Seven Decades and Counting

“There is a high possibility that you won’t be able to do at 70 what you were doing at 40 that you won’t be physically capable of performing the same tasks with the same ease and velocity.” Originally published by Anna Catherine: Blog Down and Out in the 21st

After reading Anna’s blog about growing old, and having no fear of growing old I decided to share my personal thoughts and feelings about growing old:

I am a retired LEO nearing that magic number of 70 and have not retired all that long (2012). Retiring was a hard choice for me because I still loved my job where I spent 19 of my 25 years doing what I loved most, Uniform Patrol. Never wanted to do anything else, just wanted to be on the streets doing what I could for anyone in need.
But in 2011 I suffered a mini-stroke that really gave me a wake up call. After spending two months on sick furlough healing, I returned to full duty and went back on the road. The first two or three months were fine, felt like a new man. All the little things caught up with me! Energy levels were down, as well as my concentration and focus. One night after a grueling 12-hour shift that seemed as it would never end, when I arrived home I just sit in the patrol car for almost two hours because I did not have the strength to make the 20 feet or so to my front door.

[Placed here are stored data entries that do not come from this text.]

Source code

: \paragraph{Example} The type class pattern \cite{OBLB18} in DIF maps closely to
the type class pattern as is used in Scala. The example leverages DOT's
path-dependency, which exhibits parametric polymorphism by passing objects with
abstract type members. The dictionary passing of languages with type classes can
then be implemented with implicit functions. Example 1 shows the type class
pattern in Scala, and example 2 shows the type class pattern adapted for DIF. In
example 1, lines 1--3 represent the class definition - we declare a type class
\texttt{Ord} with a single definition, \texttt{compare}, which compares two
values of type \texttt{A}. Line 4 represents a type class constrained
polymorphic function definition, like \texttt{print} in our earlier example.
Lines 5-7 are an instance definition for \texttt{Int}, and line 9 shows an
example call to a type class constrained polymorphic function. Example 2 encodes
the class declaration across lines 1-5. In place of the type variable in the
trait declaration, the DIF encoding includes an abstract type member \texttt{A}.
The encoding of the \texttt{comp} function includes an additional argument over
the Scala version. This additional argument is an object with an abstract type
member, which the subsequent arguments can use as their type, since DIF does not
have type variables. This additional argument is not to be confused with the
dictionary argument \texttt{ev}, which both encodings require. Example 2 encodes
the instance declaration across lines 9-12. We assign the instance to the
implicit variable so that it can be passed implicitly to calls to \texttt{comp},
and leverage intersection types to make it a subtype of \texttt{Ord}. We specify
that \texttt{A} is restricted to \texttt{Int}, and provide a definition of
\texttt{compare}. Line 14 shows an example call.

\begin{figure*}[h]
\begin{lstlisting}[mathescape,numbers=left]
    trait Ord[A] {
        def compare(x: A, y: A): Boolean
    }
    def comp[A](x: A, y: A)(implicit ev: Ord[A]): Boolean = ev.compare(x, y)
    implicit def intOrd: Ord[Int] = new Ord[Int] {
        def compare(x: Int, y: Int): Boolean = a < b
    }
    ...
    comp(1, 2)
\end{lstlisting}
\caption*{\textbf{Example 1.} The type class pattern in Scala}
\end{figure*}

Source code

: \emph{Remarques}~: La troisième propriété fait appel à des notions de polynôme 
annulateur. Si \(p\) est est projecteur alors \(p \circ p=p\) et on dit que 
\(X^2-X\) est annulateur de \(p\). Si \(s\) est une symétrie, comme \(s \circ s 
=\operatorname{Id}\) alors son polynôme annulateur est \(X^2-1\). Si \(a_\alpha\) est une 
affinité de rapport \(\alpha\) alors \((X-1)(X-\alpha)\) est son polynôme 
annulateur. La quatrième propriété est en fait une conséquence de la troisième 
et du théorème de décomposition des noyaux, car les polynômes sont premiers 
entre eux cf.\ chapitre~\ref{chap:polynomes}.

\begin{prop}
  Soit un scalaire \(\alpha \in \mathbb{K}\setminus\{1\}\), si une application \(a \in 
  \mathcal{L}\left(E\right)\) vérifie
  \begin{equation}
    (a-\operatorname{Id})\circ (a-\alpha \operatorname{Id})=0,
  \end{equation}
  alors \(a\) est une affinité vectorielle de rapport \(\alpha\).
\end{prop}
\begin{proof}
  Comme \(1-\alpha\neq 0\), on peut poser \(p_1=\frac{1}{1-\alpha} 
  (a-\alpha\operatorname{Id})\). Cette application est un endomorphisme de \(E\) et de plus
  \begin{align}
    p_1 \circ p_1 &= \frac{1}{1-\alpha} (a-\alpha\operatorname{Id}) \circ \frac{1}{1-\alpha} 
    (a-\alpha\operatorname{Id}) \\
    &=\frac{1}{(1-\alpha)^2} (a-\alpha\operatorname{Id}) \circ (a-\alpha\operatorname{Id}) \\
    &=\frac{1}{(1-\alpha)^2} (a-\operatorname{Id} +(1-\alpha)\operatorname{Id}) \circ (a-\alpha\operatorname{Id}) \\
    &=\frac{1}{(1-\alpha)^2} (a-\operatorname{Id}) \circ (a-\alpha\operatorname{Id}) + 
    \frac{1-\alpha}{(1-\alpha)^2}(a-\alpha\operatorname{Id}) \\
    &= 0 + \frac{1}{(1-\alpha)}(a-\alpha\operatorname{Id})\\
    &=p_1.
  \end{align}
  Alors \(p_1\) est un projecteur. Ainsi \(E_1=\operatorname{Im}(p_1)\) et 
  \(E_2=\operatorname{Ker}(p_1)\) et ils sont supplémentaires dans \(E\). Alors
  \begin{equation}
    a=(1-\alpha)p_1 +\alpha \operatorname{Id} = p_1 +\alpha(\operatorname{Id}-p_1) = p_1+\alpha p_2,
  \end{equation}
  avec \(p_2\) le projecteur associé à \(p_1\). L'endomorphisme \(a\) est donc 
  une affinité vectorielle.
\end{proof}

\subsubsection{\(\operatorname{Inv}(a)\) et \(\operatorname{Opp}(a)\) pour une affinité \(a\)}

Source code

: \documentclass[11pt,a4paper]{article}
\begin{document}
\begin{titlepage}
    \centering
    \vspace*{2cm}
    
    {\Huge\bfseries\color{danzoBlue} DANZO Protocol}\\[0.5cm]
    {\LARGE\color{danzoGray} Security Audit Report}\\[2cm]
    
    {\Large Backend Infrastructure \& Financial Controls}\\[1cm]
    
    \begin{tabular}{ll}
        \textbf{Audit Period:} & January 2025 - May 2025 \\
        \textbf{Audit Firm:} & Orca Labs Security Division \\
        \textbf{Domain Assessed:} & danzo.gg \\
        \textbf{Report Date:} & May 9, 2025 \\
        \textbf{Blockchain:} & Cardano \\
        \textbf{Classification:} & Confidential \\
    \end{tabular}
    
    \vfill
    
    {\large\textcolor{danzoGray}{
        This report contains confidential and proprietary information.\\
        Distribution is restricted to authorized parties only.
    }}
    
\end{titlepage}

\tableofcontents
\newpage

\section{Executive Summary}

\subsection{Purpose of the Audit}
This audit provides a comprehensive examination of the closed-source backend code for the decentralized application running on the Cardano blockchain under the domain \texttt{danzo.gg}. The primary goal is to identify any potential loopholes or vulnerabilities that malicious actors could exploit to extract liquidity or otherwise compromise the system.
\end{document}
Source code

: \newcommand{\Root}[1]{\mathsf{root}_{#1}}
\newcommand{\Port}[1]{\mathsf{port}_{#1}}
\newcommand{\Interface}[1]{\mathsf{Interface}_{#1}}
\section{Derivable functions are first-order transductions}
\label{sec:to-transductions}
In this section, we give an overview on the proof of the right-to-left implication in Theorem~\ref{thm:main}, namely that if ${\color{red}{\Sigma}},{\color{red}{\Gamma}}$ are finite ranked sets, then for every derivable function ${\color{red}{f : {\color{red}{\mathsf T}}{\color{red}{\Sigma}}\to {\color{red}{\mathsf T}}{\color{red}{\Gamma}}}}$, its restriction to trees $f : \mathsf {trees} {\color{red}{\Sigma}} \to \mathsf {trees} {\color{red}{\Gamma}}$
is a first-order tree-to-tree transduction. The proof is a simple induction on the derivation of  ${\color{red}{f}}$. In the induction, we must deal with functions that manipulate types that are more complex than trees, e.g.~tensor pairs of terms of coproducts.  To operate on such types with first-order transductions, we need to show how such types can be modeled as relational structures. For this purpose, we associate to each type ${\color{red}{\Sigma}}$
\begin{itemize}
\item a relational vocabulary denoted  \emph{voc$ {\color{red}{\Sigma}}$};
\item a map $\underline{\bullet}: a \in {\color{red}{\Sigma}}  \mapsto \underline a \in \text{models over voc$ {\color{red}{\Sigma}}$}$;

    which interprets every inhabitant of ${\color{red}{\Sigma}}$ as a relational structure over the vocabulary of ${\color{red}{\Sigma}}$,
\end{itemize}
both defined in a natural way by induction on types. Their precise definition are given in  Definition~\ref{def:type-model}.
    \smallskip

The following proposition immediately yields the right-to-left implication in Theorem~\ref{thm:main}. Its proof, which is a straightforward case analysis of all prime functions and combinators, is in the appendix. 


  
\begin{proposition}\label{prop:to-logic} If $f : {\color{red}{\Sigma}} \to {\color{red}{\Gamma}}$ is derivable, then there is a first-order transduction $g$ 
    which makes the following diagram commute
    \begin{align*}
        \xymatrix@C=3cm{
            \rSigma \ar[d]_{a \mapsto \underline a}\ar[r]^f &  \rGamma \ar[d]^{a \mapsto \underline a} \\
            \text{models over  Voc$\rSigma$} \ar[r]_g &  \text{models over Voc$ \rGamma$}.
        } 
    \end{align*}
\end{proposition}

Many thoughts ran my mind during those two hours like what if this happened while on a call for service that turns physical? How could I protect anyone, including myself? Am I now a liability to my peers? What if something happened to my partner(s) because of my incapability to back them up in a violent situation? After finally gaining back enough strength I managed to make into the house, shower, and bed to grab a few hours of rest before my shift the next day. Sometime during the night I subconsciously arrived to the decision that my time had come. The next day after our squad meeting I took the Lt. and Sarge aside telling the exactly what had happened. I formally submitted my retirement notification and request for terminal leave of two months prior to official retirement.
Was it hard? Most certainly! After 25 years I had come to the end of the road and was having to leave a job I dearly loved, and most importantly all my friends, many of whom I had worked with for over 20 years. People I shared so many things with, laughter, sorrow, blood, sweat and tears would be sorely missed. Looking back on all this gives me an entirely different perspective about who I am, my age and abilities. I earned every one of my wrinkles, scars, aches and pains doing what I loved. They are a visual road-map of my journey through life, telling my story better than a verbal or written account of it. They are who I am!